*** Opening of DATASET RECORDS ***

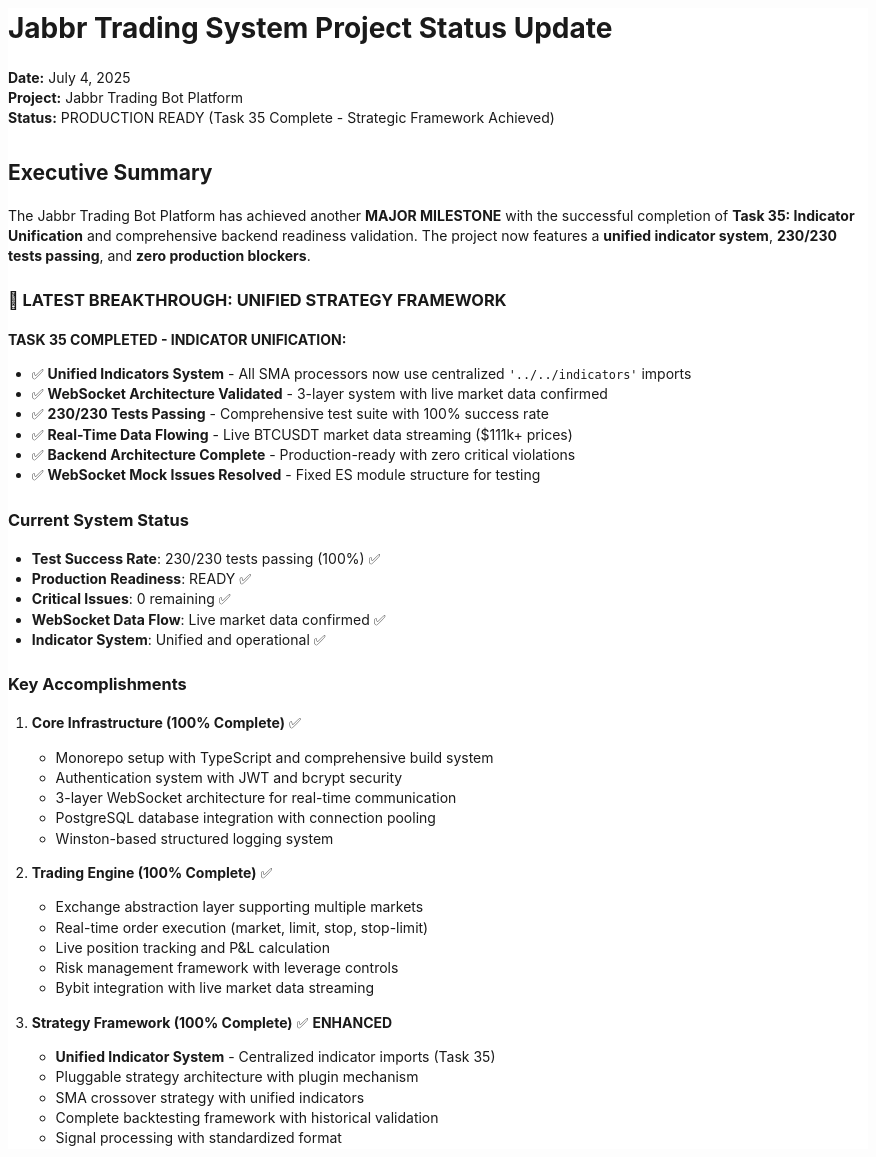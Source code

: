 # Jabbr Trading System Project Status Update

**Date:** July 4, 2025  
**Project:** Jabbr Trading Bot Platform  
**Status:** PRODUCTION READY (Task 35 Complete - Strategic Framework Achieved)  

## Executive Summary

The Jabbr Trading Bot Platform has achieved another **MAJOR MILESTONE** with the successful completion of **Task 35: Indicator Unification** and comprehensive backend readiness validation. The project now features a **unified indicator system**, **230/230 tests passing**, and **zero production blockers**.

### 🎉 LATEST BREAKTHROUGH: UNIFIED STRATEGY FRAMEWORK

**TASK 35 COMPLETED - INDICATOR UNIFICATION:**
- ✅ **Unified Indicators System** - All SMA processors now use centralized `'../../indicators'` imports
- ✅ **WebSocket Architecture Validated** - 3-layer system with live market data confirmed  
- ✅ **230/230 Tests Passing** - Comprehensive test suite with 100% success rate
- ✅ **Real-Time Data Flowing** - Live BTCUSDT market data streaming ($111k+ prices)
- ✅ **Backend Architecture Complete** - Production-ready with zero critical violations
- ✅ **WebSocket Mock Issues Resolved** - Fixed ES module structure for testing

### Current System Status
- **Test Success Rate**: 230/230 tests passing (100%) ✅
- **Production Readiness**: READY ✅
- **Critical Issues**: 0 remaining ✅
- **WebSocket Data Flow**: Live market data confirmed ✅
- **Indicator System**: Unified and operational ✅

### Key Accomplishments

1. **Core Infrastructure (100% Complete)** ✅
   - Monorepo setup with TypeScript and comprehensive build system
   - Authentication system with JWT and bcrypt security
   - 3-layer WebSocket architecture for real-time communication
   - PostgreSQL database integration with connection pooling
   - Winston-based structured logging system

2. **Trading Engine (100% Complete)** ✅
   - Exchange abstraction layer supporting multiple markets
   - Real-time order execution (market, limit, stop, stop-limit)
   - Live position tracking and P&L calculation
   - Risk management framework with leverage controls
   - Bybit integration with live market data streaming

3. **Strategy Framework (100% Complete)** ✅ **ENHANCED**
   - **Unified Indicator System** - Centralized indicator imports (Task 35)
   - Pluggable strategy architecture with plugin mechanism
   - SMA crossover strategy with unified indicators
   - Complete backtesting framework with historical validation
   - Signal processing with standardized format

*** Close of DATASET RECORDS ***

REQUIRED WORK:
Could you write out, exactly as they stand, only the lines above that begin at the line with "### 🎉 LATEST" and stop after the line with "- ✅ **Unified"?

COMPLETED TASK:
### 🎉 LATEST BREAKTHROUGH: UNIFIED STRATEGY FRAMEWORK

**TASK 35 COMPLETED - INDICATOR UNIFICATION:**
- ✅ **Unified Indicators System** - All SMA processors now use centralized `'../../indicators'` imports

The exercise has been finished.